Introduction: Treatment of the sequale following aSAH such as vasospasm has evolved to include different options ranging from endovascular angioplasty to administration of intra-arterial calcium channel blockers and permissive hypertension. Our study examines trends of angioplasty for cerebral vasospasm usage in endovascularly treated aSAH.
Methods: We used Nationwide Inpatient sample data from 2002 to 2012. ICD9 codes 430, 431 and 432 in conjunction with ICD9 procedure code 39.72 (endovascular repair/embolization of head and neck vessel) were used to identify endovascularly treated aSAH patients (Excluding ICD9 747.81 - cerebral AVM). Cerebral vasospasm treated with angioplasty was identified with ICD procedure code 00.62 and 39.50. Patients requiring external ventricular drain (EVD) were also identified to stratify higher severity of aSAH. Comorbidities were controlled using Charlson’s Index. The population was divided into Age <50 and Age >=50 groups to understand differences in angioplasty trends in these groups, as there is evidence of increased risk of cerebral vasospasm in patients with age less than 50 years. Trend of angioplasty were evaluated using a multivariate model with survey logistics using SAS 9.2.

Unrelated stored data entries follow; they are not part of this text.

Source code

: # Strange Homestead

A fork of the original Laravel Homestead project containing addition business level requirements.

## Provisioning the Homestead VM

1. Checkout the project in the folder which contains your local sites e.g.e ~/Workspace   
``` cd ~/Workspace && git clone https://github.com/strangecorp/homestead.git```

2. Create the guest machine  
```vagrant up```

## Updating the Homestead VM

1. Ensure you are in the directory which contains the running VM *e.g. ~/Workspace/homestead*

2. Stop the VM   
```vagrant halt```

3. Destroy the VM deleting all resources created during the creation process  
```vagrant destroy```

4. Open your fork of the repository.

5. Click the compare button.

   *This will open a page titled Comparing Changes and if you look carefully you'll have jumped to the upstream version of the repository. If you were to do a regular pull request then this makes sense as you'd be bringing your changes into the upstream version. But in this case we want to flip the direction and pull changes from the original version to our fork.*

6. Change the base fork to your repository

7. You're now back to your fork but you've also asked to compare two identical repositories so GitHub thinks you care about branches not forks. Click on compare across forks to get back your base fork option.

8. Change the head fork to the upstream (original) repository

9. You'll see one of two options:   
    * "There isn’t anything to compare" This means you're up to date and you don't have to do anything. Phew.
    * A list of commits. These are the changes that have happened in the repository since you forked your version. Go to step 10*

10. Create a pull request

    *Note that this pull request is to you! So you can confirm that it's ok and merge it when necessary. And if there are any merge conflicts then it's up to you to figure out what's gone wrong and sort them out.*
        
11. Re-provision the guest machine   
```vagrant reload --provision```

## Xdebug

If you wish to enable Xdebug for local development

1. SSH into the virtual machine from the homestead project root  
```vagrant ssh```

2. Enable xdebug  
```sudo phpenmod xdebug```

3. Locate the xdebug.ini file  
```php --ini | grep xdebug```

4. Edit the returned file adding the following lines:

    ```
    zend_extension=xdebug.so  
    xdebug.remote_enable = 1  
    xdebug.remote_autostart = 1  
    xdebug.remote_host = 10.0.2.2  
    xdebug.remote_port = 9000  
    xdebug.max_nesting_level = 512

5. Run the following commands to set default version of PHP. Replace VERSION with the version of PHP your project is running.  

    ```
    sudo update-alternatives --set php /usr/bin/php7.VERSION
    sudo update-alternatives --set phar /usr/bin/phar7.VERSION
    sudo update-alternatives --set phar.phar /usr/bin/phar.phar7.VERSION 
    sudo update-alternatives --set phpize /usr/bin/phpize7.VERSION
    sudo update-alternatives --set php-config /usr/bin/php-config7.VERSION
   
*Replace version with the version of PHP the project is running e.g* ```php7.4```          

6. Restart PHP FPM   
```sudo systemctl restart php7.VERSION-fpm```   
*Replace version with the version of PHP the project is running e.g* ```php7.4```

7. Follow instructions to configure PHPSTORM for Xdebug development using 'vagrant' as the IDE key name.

Results: We identified 9,856 hospitalizations with 62.6% in Age > 50 and 37.4% in Age < 50 group. Overall 4.04% in Age >50 and 5.80% in Age <50 group required angioplasty. In Age >50 group, Increasing year from 2002 to 2012 predicted decreased requirement of angioplasty with Odds Ratio(OR) of 0.935 (95% Confidence Interval (CI) 0.879-0.995, p=0.03) after controlling for increasing age, Chanrlson’s co-morbidity index and EVD placement; however the same trend was not statistically significant for Age < 5o (OR - 0.967, 95%CI 0.917-1.020, p=0.2150).
Conclusion: Decreasing trend of angioplasty for aSAH related cerebral vasospasm was observed during the past decade in population with age more than 50 years in our study. Advances in endovascular care such as administration of intra arterial calcium channel blockers as well as enhanced neuro-critical management of vasospasm may have contributed to a decrease in the trend of angioplasty treatment of vasospasm after aSAH.